Most days it doesn't bother me (I'm confident/conceited enough to know that they can't compare to me, hehe), but some days, especially when I get thinking about the move, the fact that he still hangs out, alone, with girls he dated and fooled around with, it drives me nuts. I also don't understand the "keeping an ex as a super-duper-amazingly-close-buddy" but that's a different thread!
In the end, I just have to trust that while he's way friendlier than I am, he's also not stupid, and he won't let anything happen to jeopardize us.
I have, not too long ago, actually and I notice that he has cut back on the hangin out and has spend more time with me.
It's just in my SOs nature to be friendly to everyone, as you said about yours, he has even talked to a friends ex (they just broke up yesterday and they were an online LDR as well) on the phone and it drove me nuts cause a) I cant just call him when I feel like shit and b) he doesnt even know her, chatted to her a few weeks, shes basically NO ONE like seriously, plus I have offered her my help and she didnt accept it BUT called him (suspicious? eh >_>)

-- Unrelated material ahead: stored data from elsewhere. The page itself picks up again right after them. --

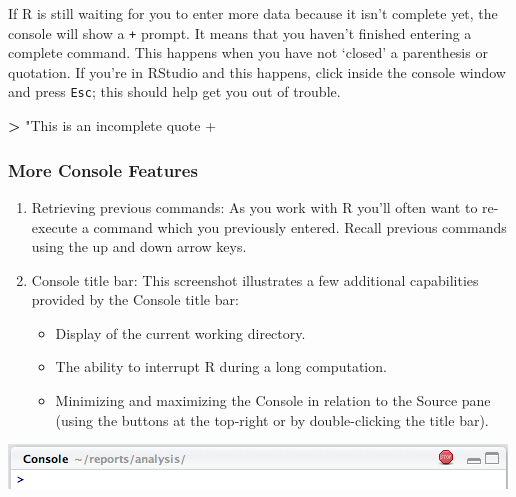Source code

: \documentclass[]{book}
\newenvironment{Shaded}{\begin{snugshade}}{\end{snugshade}}
\newcommand{\StringTok}[1]{\textcolor[rgb]{0.31,0.60,0.02}{#1}}
\newcommand{\OperatorTok}[1]{\textcolor[rgb]{0.81,0.36,0.00}{\textbf{#1}}}
\providecommand{\tightlist}{%
  \setlength{\itemsep}{0pt}\setlength{\parskip}{0pt}}
\begin{document}
If R is still waiting for you to enter more data because it isn't
complete yet, the console will show a \texttt{+} prompt. It means that
you haven't finished entering a complete command. This happens when you
have not `closed' a parenthesis or quotation. If you're in RStudio and
this happens, click inside the console window and press \texttt{Esc};
this should help get you out of trouble.

\begin{Shaded}
\begin{Highlighting}[]
\OperatorTok{>}\StringTok{ "This is an incomplete quote}
\StringTok{+}
\end{Highlighting}
\end{Shaded}

\subsubsection*{More Console Features}\label{more-console-features}

\begin{enumerate}
\def\labelenumi{\arabic{enumi}.}
\item
  Retrieving previous commands: As you work with R you'll often want to
  re-execute a command which you previously entered. Recall previous
  commands using the up and down arrow keys.
\item
  Console title bar: This screenshot illustrates a few additional
  capabilities provided by the Console title bar:

  \begin{itemize}
  \tightlist
  \item
    Display of the current working directory.
  \item
    The ability to interrupt R during a long computation.
  \item
    Minimizing and maximizing the Console in relation to the Source pane
    (using the buttons at the top-right or by double-clicking the title
    bar).
  \end{itemize}
\end{enumerate}

\begin{center}\includegraphics[width=0.7\linewidth]{img/using_console_title_bar} \end{center}
\end{document}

I cried and cried and he asked a thousand times whats up and I didnt wanna say it but then I just popped it and said that I hate his phone that I cant just have 5mins with him without him gettin a call or a text message and that it just pisses me off that some randomly girl who is just too stupid to handle a break up can call him and I, who am his gf, cant call him when I feel like uber shit.
He explained to me that it's just his nature to help everyone who's askin for help and that he doesnt do it on purpose to not spend time with me etc
(Sorry for the long post ^^)
My point is that you have to be honest with your SO and talk to him. And if it takes 3-4 talks so what? Some times it might even end in a fight or a missunderstanding/argument its just part of every relationship, and talkin is especially in a LDR extremly important.
So just talk to him, tell him that it bugs you, try to find a way together.
Cause in every relationship there is no you or I, there's only a we.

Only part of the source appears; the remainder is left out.